Alles Gründe, alles kein Beinbruch. Stillstand auf hohem Niveau. Und doch würde es den Anhang der Eisernen ungemein erfreuen, wenn der finale Part der Saison eben auch spielerisch ein bisschen mehr Lustgewinn ermöglichte. Ob das für Europa dann reicht, ist dabei unerheblich. 

Das ist die European Conference League

Bislang durften 80 Teams im Europapokal starten. 32 davon in der Champions League und 48 in der Europa League. Ab der Spielzeit 2021/22 greift die von Uefa-Präsident Aleksander Ceferin initiierte Reform. Die Königsklasse bleibt bei 32 Mannschaften, die Europa League (EL) wird auf 32 Teilnehmer reduziert. Dafür gibt es den dritten Europa-Cup, eben die Europa Conference League (ECL) mit ebenfalls 32 Teilnehmern. Das heißt, 96 Teams gehen insgesamt international an den Start. Ceferin sichert sich so die Stimmen der kleineren Nationen, die in der ECL internationale Luft nicht nur schnuppern können, sondern womöglich Siege feiern.
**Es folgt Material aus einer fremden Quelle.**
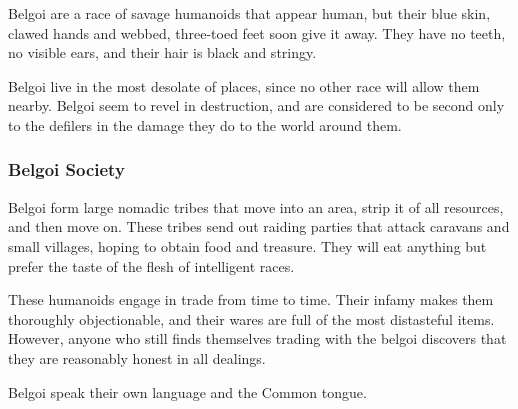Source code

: Belgoi are a race of savage humanoids that appear human, but their blue skin, clawed hands and webbed, three-toed feet soon give it away. They have no teeth, no visible ears, and their hair is black and stringy.

Belgoi live in the most desolate of places, since no other race will allow them nearby. Belgoi seem to revel in destruction, and are considered to be second only to the defilers in the damage they do to the world around them.

\subsubsection{Belgoi Society}
Belgoi form large nomadic tribes that move into an area, strip it of all resources, and then move on. These tribes send out raiding parties that attack caravans and small villages, hoping to obtain food and treasure. They will eat anything but prefer the taste of the flesh of intelligent races.

These humanoids engage in trade from time to time. Their infamy makes them thoroughly objectionable, and their wares are full of the most distasteful items. However, anyone who still finds themselves trading with the belgoi discovers that they are reasonably honest in all dealings.

Belgoi speak their own language and the Common tongue.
Wichtig dabei: Länder, die in der Ufea-5-Jahreswertung nicht unter den ersten 15 sind, verlieren das Startrecht in der EL, so sie nicht aus der Champions League absteigen im Laufe des Wettbewerbes. Stand heute wären beispielsweise Teams aus Serbien und der Schweiz, Kroatien und Schweden nur noch in der ECL vertreten. Aus Deutschland kann der Bundesliga-Sechste auf einen Startplatz in der ECL hoffen. Dazu müssten aber die letzte Qualifizierungshürde, die sogenannten Playoffs, genommen werden. Sollte sich der DFB-Pokalsieger bereits für das internationale Geschäft qualifiziert haben, geht der Playoff-Platz an den Ligasiebten.